You are viewing a plain text version of this content. The canonical link for it is here.
Posted to droids-dev@incubator.apache.org by Otis Gospodnetic <ot...@yahoo.com> on 2009/11/12 21:37:22 UTC

Queue: in memory or on disk?

Hello,

I haven't looked at the sources.  But who stores items put in the Queue?  Are they in memory, or does something write them to disk, or something else?

Thanks,
Otis
--
Sematext is hiring -- http://sematext.com/about/jobs.html?mls
Lucene, Solr, Nutch, Katta, Hadoop, HBase, UIMA, NLP, NER, IR


Re: Queue: in memory or on disk?

Posted by Chapuis Bertil <bc...@agimem.com>.
Personally I used Droids to crawl a website of approximately 250000 pages. The queue was stored in memory and I arbitrarily allocated 1GB of memory to java. Everything worked fine. 

That's not a large number of webpages but I think droids' current implementation is well suited for such jobs: crawling a relatively small set of webpage or crawling an intranet. This is particularly right if you need to customize the handling process of the pages. 

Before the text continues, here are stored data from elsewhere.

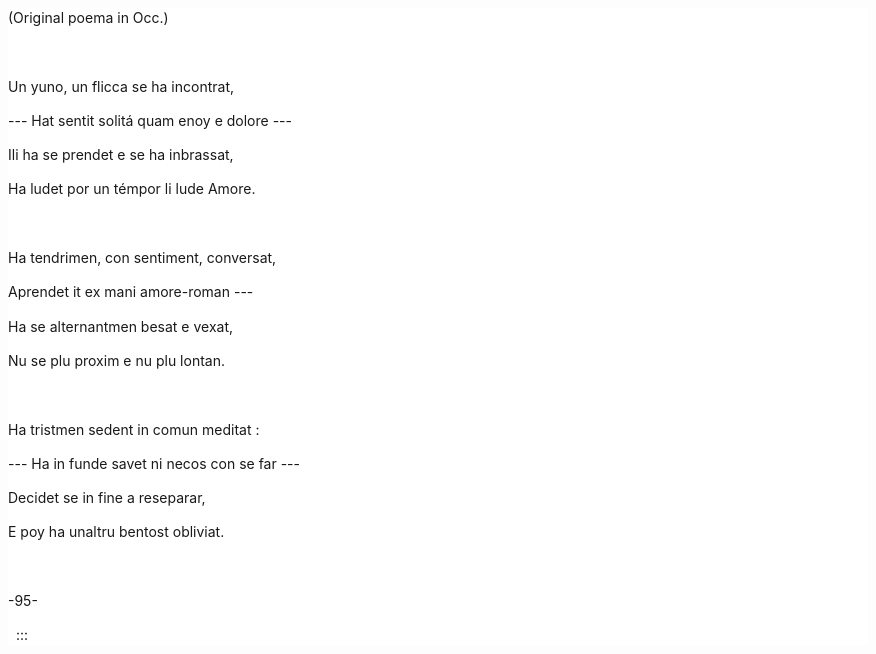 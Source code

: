 (Original poema in Occ.)

 

Un yuno, un flicca se ha incontrat, 

--- Hat sentit solitá quam enoy e dolore --- 

Ili ha se prendet e se ha inbrassat, 

Ha ludet por un témpor li lude Amore. 

 

Ha tendrimen, con sentiment, conversat, 

Aprendet it ex mani amore-roman --- 

Ha se alternantmen besat e vexat, 

Nu se plu proxim e nu plu lontan. 

 

Ha tristmen sedent in comun meditat : 

--- Ha in funde savet ni necos con se far --- 

Decidet se in fine a reseparar, 

E poy ha unaltru bentost obliviat.

 

-95-

 
:::
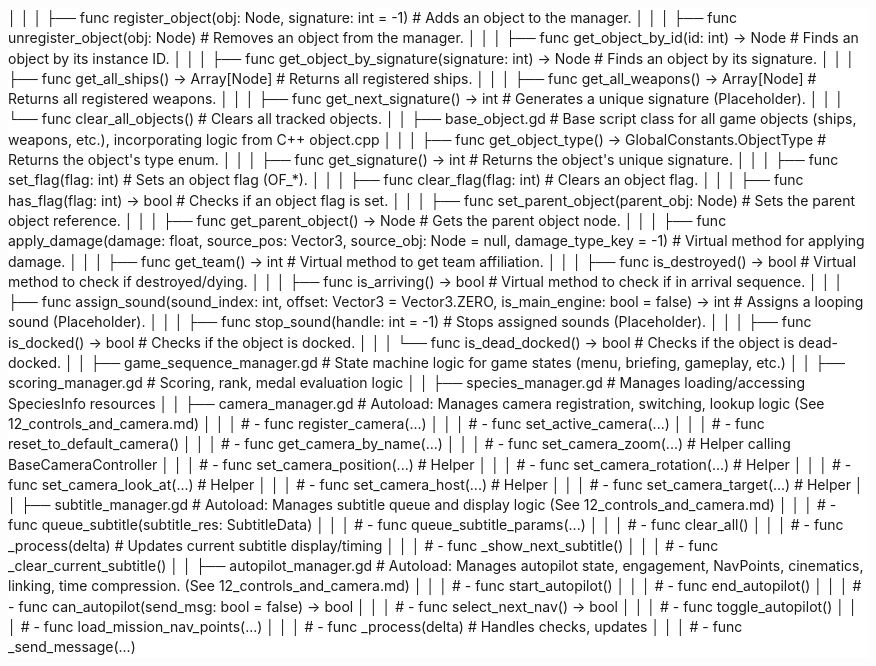 │   │   │   ├── func register_object(obj: Node, signature: int = -1) # Adds an object to the manager.
│   │   │   ├── func unregister_object(obj: Node) # Removes an object from the manager.
│   │   │   ├── func get_object_by_id(id: int) -> Node # Finds an object by its instance ID.
│   │   │   ├── func get_object_by_signature(signature: int) -> Node # Finds an object by its signature.
│   │   │   ├── func get_all_ships() -> Array[Node] # Returns all registered ships.
│   │   │   ├── func get_all_weapons() -> Array[Node] # Returns all registered weapons.
│   │   │   ├── func get_next_signature() -> int # Generates a unique signature (Placeholder).
│   │   │   └── func clear_all_objects() # Clears all tracked objects.
│   │   ├── base_object.gd           # Base script class for all game objects (ships, weapons, etc.), incorporating logic from C++ object.cpp
│   │   │   ├── func get_object_type() -> GlobalConstants.ObjectType # Returns the object's type enum.
│   │   │   ├── func get_signature() -> int # Returns the object's unique signature.
│   │   │   ├── func set_flag(flag: int) # Sets an object flag (OF_*).
│   │   │   ├── func clear_flag(flag: int) # Clears an object flag.
│   │   │   ├── func has_flag(flag: int) -> bool # Checks if an object flag is set.
│   │   │   ├── func set_parent_object(parent_obj: Node) # Sets the parent object reference.
│   │   │   ├── func get_parent_object() -> Node # Gets the parent object node.
│   │   │   ├── func apply_damage(damage: float, source_pos: Vector3, source_obj: Node = null, damage_type_key = -1) # Virtual method for applying damage.
│   │   │   ├── func get_team() -> int # Virtual method to get team affiliation.
│   │   │   ├── func is_destroyed() -> bool # Virtual method to check if destroyed/dying.
│   │   │   ├── func is_arriving() -> bool # Virtual method to check if in arrival sequence.
│   │   │   ├── func assign_sound(sound_index: int, offset: Vector3 = Vector3.ZERO, is_main_engine: bool = false) -> int # Assigns a looping sound (Placeholder).
│   │   │   ├── func stop_sound(handle: int = -1) # Stops assigned sounds (Placeholder).
│   │   │   ├── func is_docked() -> bool # Checks if the object is docked.
│   │   │   └── func is_dead_docked() -> bool # Checks if the object is dead-docked.
│   │   ├── game_sequence_manager.gd # State machine logic for game states (menu, briefing, gameplay, etc.)
│   │   ├── scoring_manager.gd       # Scoring, rank, medal evaluation logic
│   │   ├── species_manager.gd       # Manages loading/accessing SpeciesInfo resources
│   │   ├── camera_manager.gd        # Autoload: Manages camera registration, switching, lookup logic (See 12_controls_and_camera.md)
│   │   │   # - func register_camera(...)
│   │   │   # - func set_active_camera(...)
│   │   │   # - func reset_to_default_camera()
│   │   │   # - func get_camera_by_name(...)
│   │   │   # - func set_camera_zoom(...) # Helper calling BaseCameraController
│   │   │   # - func set_camera_position(...) # Helper
│   │   │   # - func set_camera_rotation(...) # Helper
│   │   │   # - func set_camera_look_at(...) # Helper
│   │   │   # - func set_camera_host(...) # Helper
│   │   │   # - func set_camera_target(...) # Helper
│   │   ├── subtitle_manager.gd      # Autoload: Manages subtitle queue and display logic (See 12_controls_and_camera.md)
│   │   │   # - func queue_subtitle(subtitle_res: SubtitleData)
│   │   │   # - func queue_subtitle_params(...)
│   │   │   # - func clear_all()
│   │   │   # - func _process(delta) # Updates current subtitle display/timing
│   │   │   # - func _show_next_subtitle()
│   │   │   # - func _clear_current_subtitle()
│   │   ├── autopilot_manager.gd     # Autoload: Manages autopilot state, engagement, NavPoints, cinematics, linking, time compression. (See 12_controls_and_camera.md)
│   │   │   # - func start_autopilot()
│   │   │   # - func end_autopilot()
│   │   │   # - func can_autopilot(send_msg: bool = false) -> bool
│   │   │   # - func select_next_nav() -> bool
│   │   │   # - func toggle_autopilot()
│   │   │   # - func load_mission_nav_points(...)
│   │   │   # - func _process(delta) # Handles checks, updates
│   │   │   # - func _send_message(...)
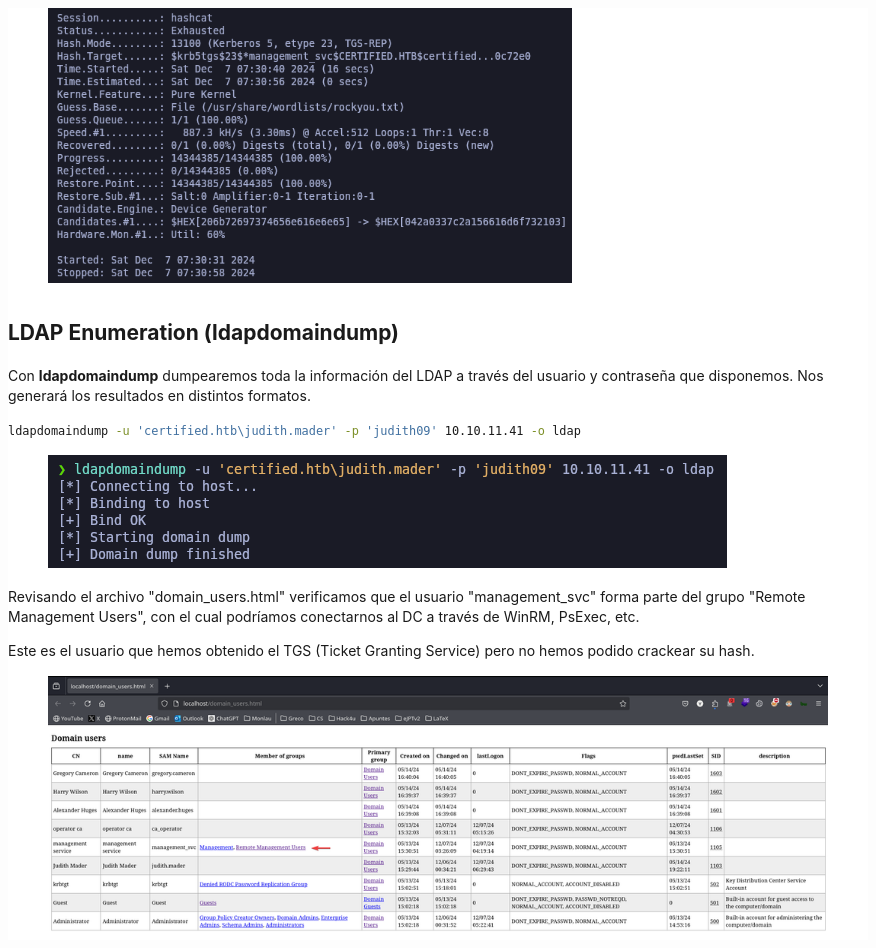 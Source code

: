 <figure><img src="../../.gitbook/assets/2477_vmware_3nITCO4OUf.png" alt="" width="524"><figcaption></figcaption></figure>

## LDAP Enumeration (ldapdomaindump)

Con **ldapdomaindump** dumpearemos toda la información del LDAP a través del usuario y contraseña que disponemos. Nos generará los resultados en distintos formatos.

```bash
ldapdomaindump -u 'certified.htb\judith.mader' -p 'judith09' 10.10.11.41 -o ldap
```

<figure><img src="../../.gitbook/assets/2479_vmware_zc70t2x1K7.png" alt=""><figcaption></figcaption></figure>

Revisando el archivo "domain\_users.html" verificamos que el usuario "management\_svc" forma parte del grupo "Remote Management Users", con el cual podríamos conectarnos al DC a través de WinRM, PsExec, etc.

Este es el usuario que hemos obtenido el TGS (Ticket Granting Service) pero no hemos podido crackear su hash.

<figure><img src="../../.gitbook/assets/2480_vmware_7DGBmp0cZz.png" alt=""><figcaption></figcaption></figure>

I Hope this experience may help.

Bertil Chapuis


On Nov 14, 2009, at 3:59 AM, Otis Gospodnetic wrote:

> OK, thanks.
> 
> So how do people really use Droids at scale? e.g. crawling a large number of web pages?  I happen to use it for something smalish, so I never had issues with the queue being in the JVM heap and getting OOMs because of that.  But I imagine that anyone using it for a larger crawl would hit OOM sooner or later, no?
> 
> Does this imply that either nobody is using Droids for large-scale crawls, or that everyone who does implemented their own, custom disk-backed queue?
> 
> 
> Thanks,
> Otis
> --
> Sematext is hiring -- http://sematext.com/about/jobs.html?mls
> Lucene, Solr, Nutch, Katta, Hadoop, HBase, UIMA, NLP, NER, IR
> 
> 
> 
> ----- Original Message ----
>> From: Ryan McKinley <ry...@gmail.com>
>> To: droids-dev@incubator.apache.org
>> Sent: Fri, November 13, 2009 5:17:51 PM
>> Subject: Re: Queue: in memory or on disk?
>> 
>> ya, the standard one is in memory.
>> 
>> It is easy to write one to store things to disk or whatever -- I use one that 
>> stores tasks to an h2 database, but it is not general enough to contribute 
>> back...
>> 
>> I think Migfa was looking at replacing the droids Queue interface with a 
>> standard java.util.Queue interface
>> 
>> ryan
>> 
>> 
>> On Nov 13, 2009, at 5:10 PM, Chapuis Bertil wrote:
>> 
>>> I think the current implementation only provides in memory queues of tasks. 
>> However, since the TaskQueue interface is relatively simple it shouldn't be too 
>> hard to persists the data on the disk or to implement a TaskQueue which works 
>> with a JMS broker or something else.
>>> 
>>> 
>>> On Nov 12, 2009, at 10:37 PM, Otis Gospodnetic wrote:
>>> 
>>>> Hello,
>>>> 
>>>> I haven't looked at the sources.  But who stores items put in the Queue?  Are 
>> they in memory, or does something write them to disk, or something else?
>>>> 
>>>> Thanks,
>>>> Otis
>>>> --
>>>> Sematext is hiring -- http://sematext.com/about/jobs.html?mls
>>>> Lucene, Solr, Nutch, Katta, Hadoop, HBase, UIMA, NLP, NER, IR
>>>> 
>>> 
> 


Re: Queue: in memory or on disk?

Posted by Otis Gospodnetic <og...@yahoo.com>.
OK, thanks.

So how do people really use Droids at scale? e.g. crawling a large number of web pages?  I happen to use it for something smalish, so I never had issues with the queue being in the JVM heap and getting OOMs because of that.  But I imagine that anyone using it for a larger crawl would hit OOM sooner or later, no?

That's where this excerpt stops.